___ AVAILABLE DATA ___
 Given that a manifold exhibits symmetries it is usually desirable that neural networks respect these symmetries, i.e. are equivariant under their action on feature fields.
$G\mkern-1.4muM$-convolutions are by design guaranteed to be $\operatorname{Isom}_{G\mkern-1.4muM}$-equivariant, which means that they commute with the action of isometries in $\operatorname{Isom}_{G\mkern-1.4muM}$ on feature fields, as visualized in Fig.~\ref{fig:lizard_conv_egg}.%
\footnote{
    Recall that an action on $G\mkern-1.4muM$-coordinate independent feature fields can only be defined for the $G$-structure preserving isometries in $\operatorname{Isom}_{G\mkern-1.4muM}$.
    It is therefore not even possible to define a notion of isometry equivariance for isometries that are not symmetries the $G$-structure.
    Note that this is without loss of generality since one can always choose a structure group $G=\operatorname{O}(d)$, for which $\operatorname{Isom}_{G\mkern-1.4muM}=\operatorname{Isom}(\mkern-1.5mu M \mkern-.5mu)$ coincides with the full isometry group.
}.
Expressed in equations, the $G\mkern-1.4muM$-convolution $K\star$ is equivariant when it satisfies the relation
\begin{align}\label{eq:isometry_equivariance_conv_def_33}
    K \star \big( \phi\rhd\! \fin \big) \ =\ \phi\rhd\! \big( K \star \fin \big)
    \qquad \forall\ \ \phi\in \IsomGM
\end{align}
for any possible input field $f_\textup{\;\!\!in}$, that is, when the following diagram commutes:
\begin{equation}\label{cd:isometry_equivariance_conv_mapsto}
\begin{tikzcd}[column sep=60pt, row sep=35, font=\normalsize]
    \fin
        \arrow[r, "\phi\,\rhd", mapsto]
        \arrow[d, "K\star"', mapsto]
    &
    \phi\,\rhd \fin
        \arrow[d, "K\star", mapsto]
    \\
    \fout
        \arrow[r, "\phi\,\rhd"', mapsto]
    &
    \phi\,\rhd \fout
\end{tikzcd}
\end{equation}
___
___ AVAILABLE DATA ___
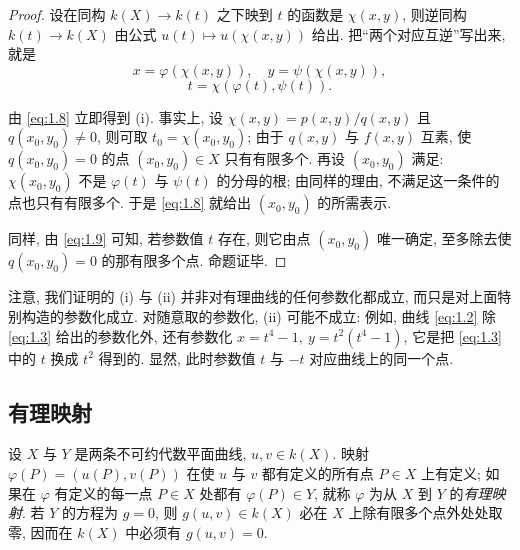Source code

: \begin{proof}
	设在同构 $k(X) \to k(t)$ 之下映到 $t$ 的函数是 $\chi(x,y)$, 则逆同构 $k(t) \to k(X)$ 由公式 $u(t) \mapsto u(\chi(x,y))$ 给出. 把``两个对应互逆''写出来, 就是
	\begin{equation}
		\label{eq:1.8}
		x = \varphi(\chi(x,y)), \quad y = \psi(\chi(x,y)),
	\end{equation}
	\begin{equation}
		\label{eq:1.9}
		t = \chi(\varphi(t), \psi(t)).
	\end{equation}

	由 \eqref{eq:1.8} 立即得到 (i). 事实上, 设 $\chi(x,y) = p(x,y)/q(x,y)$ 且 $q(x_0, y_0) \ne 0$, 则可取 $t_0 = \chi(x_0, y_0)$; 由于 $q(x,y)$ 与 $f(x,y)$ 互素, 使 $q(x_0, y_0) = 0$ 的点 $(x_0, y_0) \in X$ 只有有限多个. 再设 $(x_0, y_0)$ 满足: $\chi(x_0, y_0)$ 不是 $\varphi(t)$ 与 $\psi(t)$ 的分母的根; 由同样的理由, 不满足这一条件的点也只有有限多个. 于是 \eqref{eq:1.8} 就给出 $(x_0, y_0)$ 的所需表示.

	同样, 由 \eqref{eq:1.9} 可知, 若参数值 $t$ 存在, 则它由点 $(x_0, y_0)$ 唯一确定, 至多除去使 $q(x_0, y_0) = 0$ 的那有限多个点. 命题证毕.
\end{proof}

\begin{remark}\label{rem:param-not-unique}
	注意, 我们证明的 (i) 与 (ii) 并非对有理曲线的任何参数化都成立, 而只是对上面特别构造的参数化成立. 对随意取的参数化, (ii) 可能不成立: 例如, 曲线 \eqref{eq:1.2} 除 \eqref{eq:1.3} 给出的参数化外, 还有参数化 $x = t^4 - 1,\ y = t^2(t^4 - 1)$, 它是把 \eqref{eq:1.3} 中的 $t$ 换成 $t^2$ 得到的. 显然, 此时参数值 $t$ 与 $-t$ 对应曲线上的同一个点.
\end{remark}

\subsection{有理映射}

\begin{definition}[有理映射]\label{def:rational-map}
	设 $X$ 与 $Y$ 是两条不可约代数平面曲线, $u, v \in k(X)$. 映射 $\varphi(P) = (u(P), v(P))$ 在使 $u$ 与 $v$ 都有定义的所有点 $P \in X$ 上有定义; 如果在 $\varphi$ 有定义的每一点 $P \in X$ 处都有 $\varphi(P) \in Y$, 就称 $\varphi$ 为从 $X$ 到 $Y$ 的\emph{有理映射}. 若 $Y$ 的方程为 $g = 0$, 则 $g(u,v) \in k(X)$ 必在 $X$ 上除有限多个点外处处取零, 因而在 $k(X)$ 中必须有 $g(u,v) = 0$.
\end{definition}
___
TASK ITEM> Within the data above, the span starting at the line containing "Given that a" and ending at the line containing "K \star \big( \phi\rhd\!" is to be retyped exactly, with no other lines.

EXERCISE RESPONSE>
 Given that a manifold exhibits symmetries it is usually desirable that neural networks respect these symmetries, i.e. are equivariant under their action on feature fields.
$G\mkern-1.4muM$-convolutions are by design guaranteed to be $\operatorname{Isom}_{G\mkern-1.4muM}$-equivariant, which means that they commute with the action of isometries in $\operatorname{Isom}_{G\mkern-1.4muM}$ on feature fields, as visualized in Fig.~\ref{fig:lizard_conv_egg}.%
\footnote{
    Recall that an action on $G\mkern-1.4muM$-coordinate independent feature fields can only be defined for the $G$-structure preserving isometries in $\operatorname{Isom}_{G\mkern-1.4muM}$.
    It is therefore not even possible to define a notion of isometry equivariance for isometries that are not symmetries the $G$-structure.
    Note that this is without loss of generality since one can always choose a structure group $G=\operatorname{O}(d)$, for which $\operatorname{Isom}_{G\mkern-1.4muM}=\operatorname{Isom}(\mkern-1.5mu M \mkern-.5mu)$ coincides with the full isometry group.
}.
Expressed in equations, the $G\mkern-1.4muM$-convolution $K\star$ is equivariant when it satisfies the relation
\begin{align}\label{eq:isometry_equivariance_conv_def_33}
    K \star \big( \phi\rhd\! \fin \big) \ =\ \phi\rhd\! \big( K \star \fin \big)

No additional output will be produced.